**PROBLEM TO SOLVE:** Go through the lines below and copy each one that holds the string "team".

(PROVIDED DATA)

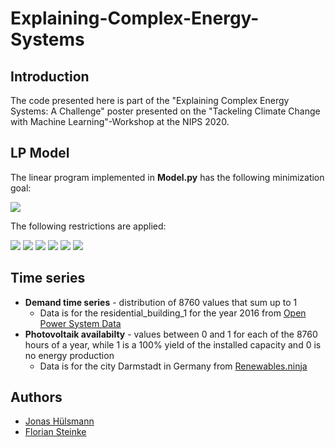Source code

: # Explaining-Complex-Energy-Systems

## Introduction
The code presented here is part of the "Explaining Complex Energy Systems: A Challenge" poster presented on the "Tackeling Climate Change with Machine Learning"-Workshop at the NIPS 2020.


## LP Model
The linear program implemented in **Model.py** has the following minimization goal:

<img src="https://render.githubusercontent.com/render/math?math=\min\limits_{Cap,p} cost = c_{PV} \times Cap_{PV} %2B c_{battery} \times Cap_{battery}^S %2B \sum_{t} c_{buy}(t) \times p_{buy}(t)">

The following restrictions are applied:

<img src="https://render.githubusercontent.com/render/math?math=p_{buy}(t) %2B p_{PV}(t) %2B p_{battery}^{out}(t) - p_{battery}^{in}(t) = Demand(t), \forall t">

<img src="https://render.githubusercontent.com/render/math?math=p_{battery}^{S}(t) = p_{battery}^{S}(t-1) %2B p_{battery}^{in}(t) \times \delta t - p_{battery}^{out}(t) \times \delta t , t \in 2,...,T">

<img src="https://render.githubusercontent.com/render/math?math=0 \leq p_{PV}(t) \leq Cap_{PV} \times availibilty_{PV}(t) \times \delta t, \forall t">

<img src="https://render.githubusercontent.com/render/math?math=0 \leq p_{battery}^{S}(t) \leq Cap_{battery}^S, \forall t">

<img src="https://render.githubusercontent.com/render/math?math=p_{battery}^{S}(0) = p_{battery}^{S}(T)">
  
<img src="https://render.githubusercontent.com/render/math?math=0 = p_{buy}(t), \forall t">

## Time series
* **Demand time series** - distribution of 8760 values that sum up to 1
  * Data is for the residential_building_1 for the year 2016 from [Open Power System Data](https://data.open-power-system-data.org/household_data/2020-04-15)
* **Photovoltaik availabilty** - values between 0 and 1 for each of the 8760 hours of a year, while 1 is a 100% yield of the installed capacity and 0 is no energy production
  * Data is for the city Darmstadt in Germany from [Renewables.ninja](https://www.renewables.ninja/)

## Authors
* [Jonas H&uuml;lsmann](https://www.eins.tu-darmstadt.de/eins/team/jonas-huelsmann)
* [Florian Steinke](https://www.eins.tu-darmstadt.de/eins/team/florian-steinke)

(End PROVIDED DATA)

**ANSWER:**
* [Jonas H&uuml;lsmann](https://www.eins.tu-darmstadt.de/eins/team/jonas-huelsmann)
* [Florian Steinke](https://www.eins.tu-darmstadt.de/eins/team/florian-steinke)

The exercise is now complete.